This sometimes might be true, but there are many counterexamples. If you look at the web content management systems, the market is dominated by well-engineered open source CMS products, e.g., Drupal, ez Publish, typo3... Even for webshops this true: presta shop, opencart, ...
It might seem like domination but its just the biggest field. The pie is huge, everybody needs CMS. So everybody eats and if you focus on one segment it might see like its domination.
I would say if anything every other website now is Webflow. Every shop is Shopify. And highest quality CMSes are commercial products like Craft CMS or Kirby CMS. So serious projects often grab those instead of OSS offerings.
Ok, there is for sure a closed source offering. Although, if you look at the data of the 1 millio top site on builtwith a strong oss share is clearly visible. It goes without saying that wordpress has the overall largest share, which technically might not be considered a fully-fledged CMS...
There‘s a large proprietary CMS market, mostly Adobe Experience Manager, Sitecore, EpiServer/Optimizely. There‘s also the more recently risen headless/SaaS content platforms such as Contentful, Sanity, Contentstack, etc. At the bottom end of the market you got Webflow, Wix, and Squarespace.
Wordpress and Drupal do compete but the market is not dominated by open source if you look at more than just the count of websites.
Similar things are true in commerce. Salesforce Commerce, SAP Commerce, Shopify, BigCommerce, and commercetools are all not open source but very sizable businesses.
None of these are counter-examples to what the OP said
> Not all, but the ones that aren't have clear product management of some sort.
That's effectively all of these except maybe ublock.
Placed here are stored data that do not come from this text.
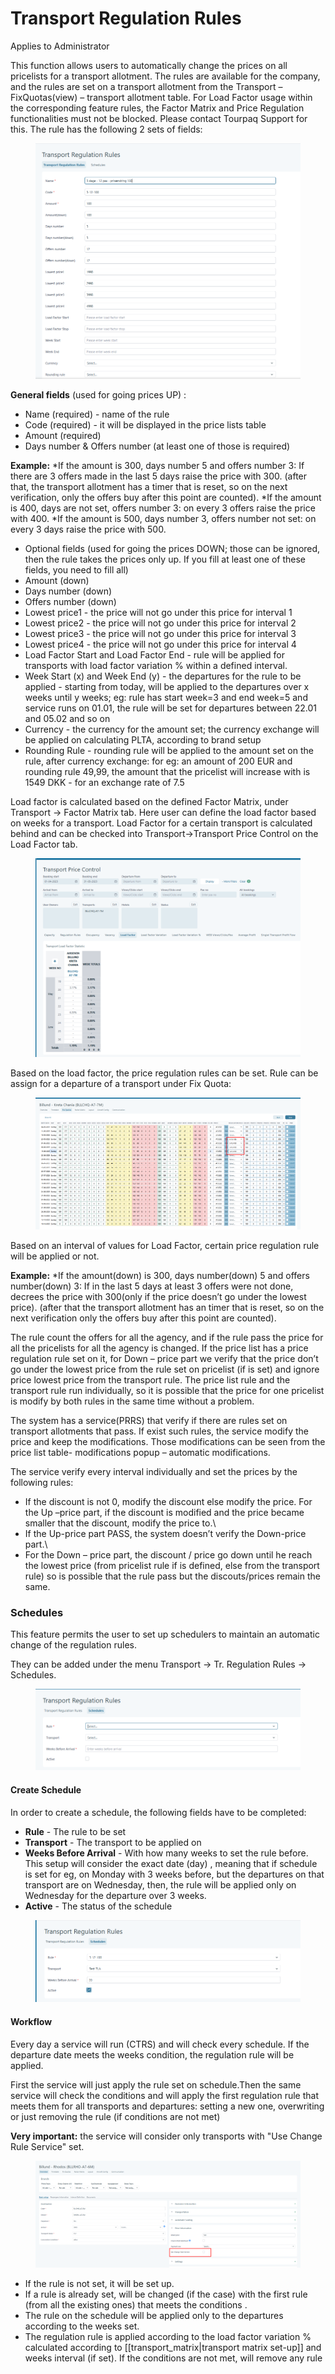 # Transport Regulation Rules

Applies to Administrator

This function allows users to automatically change the prices on all pricelists for a transport allotment. The rules are available for the company, and the rules are set on a transport allotment from the Transport –FixQuotas(view) – transport allotment table. For Load Factor usage within the corresponding feature rules, the Factor Matrix and Price Regulation functionalities must not be blocked. Please contact Tourpaq Support for this. The rule has the following 2 sets of fields:

<figure><img src=".gitbook/assets/image (7) (1) (1) (1) (1).png" alt=""><figcaption></figcaption></figure>

**General fields** (used for going prices UP) :&#x20;

* Name (required) - name of the rule
* Code (required) - it will be displayed in the price lists table&#x20;
* Amount (required)&#x20;
* Days number & Offers number (at least one of those is required)

**Example:** \*If the amount is 300, days number 5 and offers number 3: If there are 3 offers made in the last 5 days raise the price with 300. (after that, the transport allotment has a timer that is reset, so on the next verification, only the offers buy after this point are counted). \*If the amount is 400, days are not set, offers number 3: on every 3 offers raise the price with 400. \*If the amount is 500, days number 3, offers number not set: on every 3 days raise the price with 500.

* Optional fields (used for going the prices DOWN; those can be ignored, then the rule takes the prices only up. If you fill at least one of these fields, you need to fill all)&#x20;
* Amount (down)
* Days number (down)
* Offers number (down)
* Lowest price1 - the price will not go under this price for interval 1&#x20;
* Lowest price2 - the price will not go under this price for interval 2&#x20;
* Lowest price3 - the price will not go under this price for interval 3
* Lowest price4 - the price will not go under this price for interval 4
* Load Factor Start and Load Factor End - rule will be applied for transports with load factor variation % within a defined interval.
* Week Start (x) and Week End (y) - the departures for the rule to be applied - starting from today, will be applied to the departures over x weeks until y weeks; eg: rule has start week=3 and end week=5 and service runs on 01.01, the rule will be set for departures between 22.01 and 05.02 and so on
* Currency - the currency for the amount set; the currency exchange will be applied on calculating PLTA, according to brand setup&#x20;
* Rounding Rule - rounding rule will be applied to the amount set on the rule, after currency exchange: for eg: an amount of 200 EUR and rounding rule 49,99, the amount that the pricelist will increase with is 1549 DKK - for an exchange rate of 7.5

Load factor is calculated based on the defined Factor Matrix, under Transport -> Factor Matrix tab. Here user can define the load factor based on weeks for a transport. Load Factor for a certain transport is calculated behind and can be checked into Transport->Transport Price Control on the Load Factor tab.

<figure><img src=".gitbook/assets/image (8) (1) (1) (1) (1).png" alt=""><figcaption></figcaption></figure>

Based on the load factor, the price regulation rules can be set. Rule can be assign for a departure of a transport under Fix Quota:

<figure><img src=".gitbook/assets/image (9) (1) (1) (1).png" alt=""><figcaption></figcaption></figure>

Based on an interval of values for Load Factor, certain price regulation rule will be applied or not.

**Example:** \*If the amount(down) is 300, days number(down) 5 and offers number(down) 3: If in the last 5 days at least 3 offers were not done, decrees the price with 300(only if the price doesn’t go under the lowest price). (after that the transport allotment has an timer that is reset, so on the next verification only the offers buy after this point are counted).

The rule count the offers for all the agency, and if the rule pass the price for all the pricelists for all the agency is changed. If the price list has a price regulation rule set on it, for Down – price part we verify that the price don’t go under the lowest price from the rule set on pricelist (if is set) and ignore price lowest price from the transport rule. The price list rule and the transport rule run individually, so it is possible that the price for one pricelist is modify by both rules in the same time without a problem.

The system has a service(PRRS) that verify if there are rules set on transport allotments that pass. If exist such rules, the service modify the price and keep the modifications. Those modifications can be seen from the price list table- modifications popup – automatic modifications.

The service verify every interval individually and set the prices by the following rules:

* If the discount is not 0, modify the discount else modify the price. For the Up –price part, if the discount is modified and the price became smaller that the discount, modify the price to.\\
* If the Up-price part PASS, the system doesn’t verify the Down-price part.\\
* For the Down – price part, the discount / price go down until he reach the lowest price (from pricelist rule if is defined, else from the transport rule) so is possible that the rule pass but the discouts/prices remain the same.

### Schedules <a href="#schedules" id="schedules"></a>

This feature permits the user to set up schedulers to maintain an automatic change of the regulation rules.

They can be added under the menu Transport -> Tr. Regulation Rules -> Schedules.

<figure><img src=".gitbook/assets/image (10) (1) (1) (1).png" alt=""><figcaption></figcaption></figure>

#### **Create Schedule**

In order to create a schedule, the following fields have to be completed:

* **Rule** - The rule to be set
* **Transport** - The transport to be applied on
* **Weeks Before Arrival** - With how many weeks to set the rule before. This setup will consider the exact date (day) , meaning that if schedule is set for eg, on Monday with 3 weeks before, but the departures on that transport are on Wednesday, then, the rule will be applied only on Wednesday for the departure over 3 weeks.
* **Active** - The status of the schedule

<figure><img src=".gitbook/assets/image (11) (1) (1).png" alt=""><figcaption></figcaption></figure>

#### **Workflow**

Every day a service will run (CTRS) and will check every schedule. If the departure date meets the weeks condition, the regulation rule will be applied.

First the service will just apply the rule set on schedule.Then the same service will check the conditions and will apply the first regulation rule that meets them for all transports and departures: setting a new one, overwriting or just removing the rule (if conditions are not met)

**Very important:** the service will consider only transports with "Use Change Rule Service" set.

<figure><img src=".gitbook/assets/image (12) (1).png" alt=""><figcaption></figcaption></figure>

* If the rule is not set, it will be set up.
* If a rule is already set, will be changed (if the case) with the first rule (from all the existing ones) that meets the conditions .
* The rule on the schedule will be applied only to the departures according to the weeks set.
* The regulation rule is applied according to the load factor variation % calculated according to \[\[transport\_matrix|transport matrix set-up]] and weeks interval (if set). If the conditions are not met, will remove any rule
If you don't have someone trying to sell some portion of your code base, true community efforts not a commercial effort that happens to be OSS, you're probably an infrastructure project.
Interesting. So all of the examples have salaried design and product folks?
Meanwhile there's thousands of volunteering FOSS projects that are engineers only. Do product & design people not have passion projects? Or they do but are for some reason unable to collaborate with engineers (or vice versa)?
It's a complex problem. Design agencies and individual designers are blighted by the spectre of "spec work" [https://www.nospec.com] [https://creativemornings.com/talks/mike-monteiro--2/1]. The tl;dr of it is that business will approach agencies and demand they work on a product for free, of a a cost lower than the wok is worth in an act of good faith for the promise of fully paid work in the future. Except the work rarely comes. The upshot is designers are taught the value of their worth at college/university.
The other problem is the FOSS community itself. See the concurrent post about GIMP [https://news.ycombinator.com/item?id=32624055]. Opinionated devs that either don't see the value of design or having a designer. I know that this isn't true for all projects, but there a bad apples amongst the bigger, more well known projects (GNOME for example) that will spoil it for everyone else. Again, GIMP is a great example of this. As a result, most 'passion projects' lead to designers working on small projects that inspire them, which are rarely software related, ore they look to create something that can provide an income, either as a small second income or as a new business.
Canonical basically supports Ubuntu. (Over and above the Linux kernel and other components many of which are supported by many different companies (and individuals).